* _EXERCISE DESCRIPTION_:
Count every line that includes the string "then" in the entries that follow. Nothing besides the number is needed.

-------

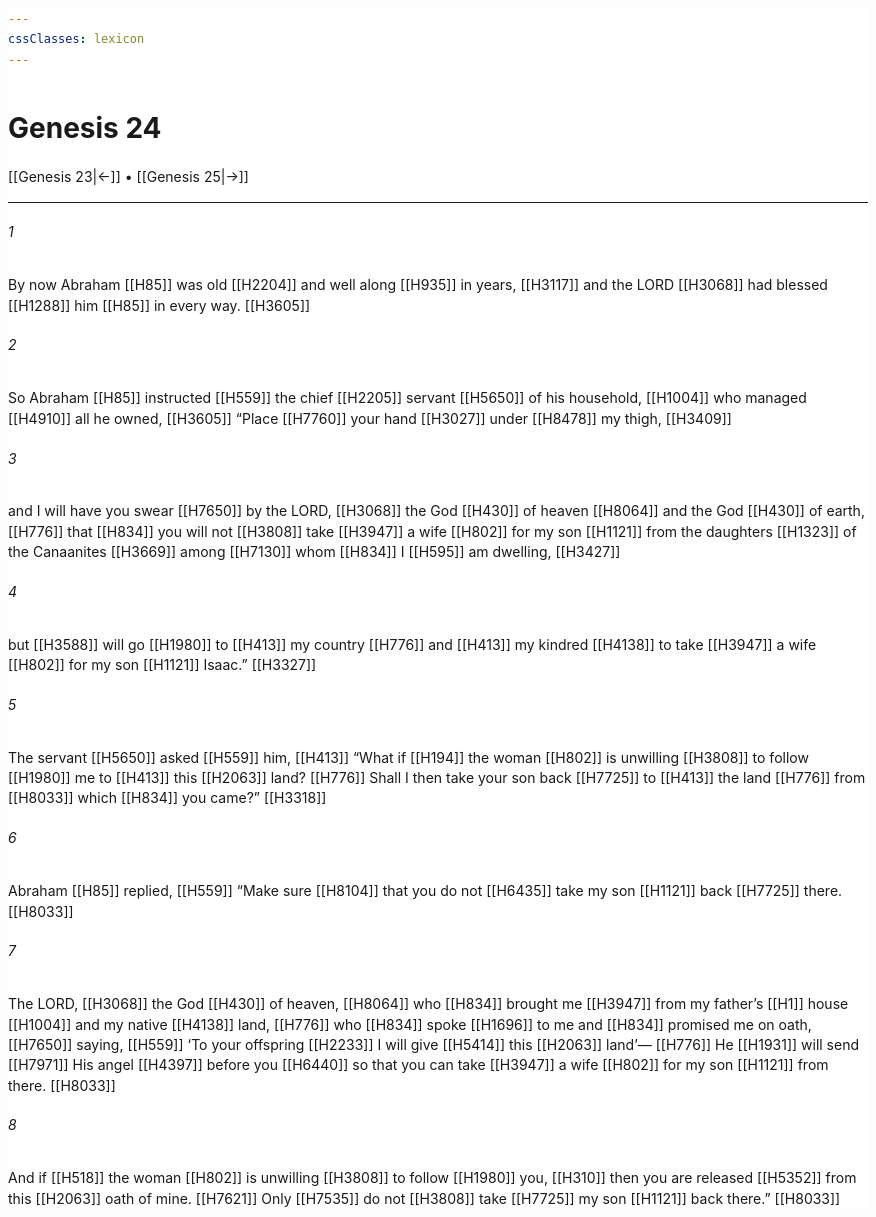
 ```yaml
---
cssClasses: lexicon
---
```


# Genesis 24

[[Genesis 23|←]] • [[Genesis 25|→]]

---

###### 1
By now Abraham [[H85]] was old [[H2204]] and well along [[H935]] in years, [[H3117]] and the LORD [[H3068]] had blessed [[H1288]] him [[H85]] in every way. [[H3605]]

###### 2
So Abraham [[H85]] instructed [[H559]] the chief [[H2205]] servant [[H5650]] of his household, [[H1004]] who managed [[H4910]] all he owned, [[H3605]] “Place [[H7760]] your hand [[H3027]] under [[H8478]] my thigh, [[H3409]]

###### 3
and I will have you swear [[H7650]] by the LORD, [[H3068]] the God [[H430]] of heaven [[H8064]] and the God [[H430]] of earth, [[H776]] that [[H834]] you will not [[H3808]] take [[H3947]] a wife [[H802]] for my son [[H1121]] from the daughters [[H1323]] of the Canaanites [[H3669]] among [[H7130]] whom [[H834]] I [[H595]] am dwelling, [[H3427]]

###### 4
but [[H3588]] will go [[H1980]] to [[H413]] my country [[H776]] and [[H413]] my kindred [[H4138]] to take [[H3947]] a wife [[H802]] for my son [[H1121]] Isaac.” [[H3327]]

###### 5
The servant [[H5650]] asked [[H559]] him, [[H413]] “What if [[H194]] the woman [[H802]] is unwilling [[H3808]] to follow [[H1980]] me to [[H413]] this [[H2063]] land? [[H776]] Shall I then take your son back [[H7725]] to [[H413]] the land [[H776]] from [[H8033]] which [[H834]] you came?” [[H3318]]

###### 6
Abraham [[H85]] replied, [[H559]] “Make sure [[H8104]] that you do not [[H6435]] take my son [[H1121]] back [[H7725]] there. [[H8033]]

###### 7
The LORD, [[H3068]] the God [[H430]] of heaven, [[H8064]] who [[H834]] brought me [[H3947]] from my father’s [[H1]] house [[H1004]] and my native [[H4138]] land, [[H776]] who [[H834]] spoke [[H1696]] to me  and [[H834]] promised me on oath, [[H7650]] saying, [[H559]] ‘To your offspring [[H2233]] I will give [[H5414]] this [[H2063]] land’— [[H776]] He [[H1931]] will send [[H7971]] His angel [[H4397]] before you [[H6440]] so that you can take [[H3947]] a wife [[H802]] for my son [[H1121]] from there. [[H8033]]

###### 8
And if [[H518]] the woman [[H802]] is unwilling [[H3808]] to follow [[H1980]] you, [[H310]] then you are released [[H5352]] from this [[H2063]] oath of mine. [[H7621]] Only [[H7535]] do not [[H3808]] take [[H7725]] my son [[H1121]] back there.” [[H8033]]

-------

* _EXERCISE OUTPUT_:
2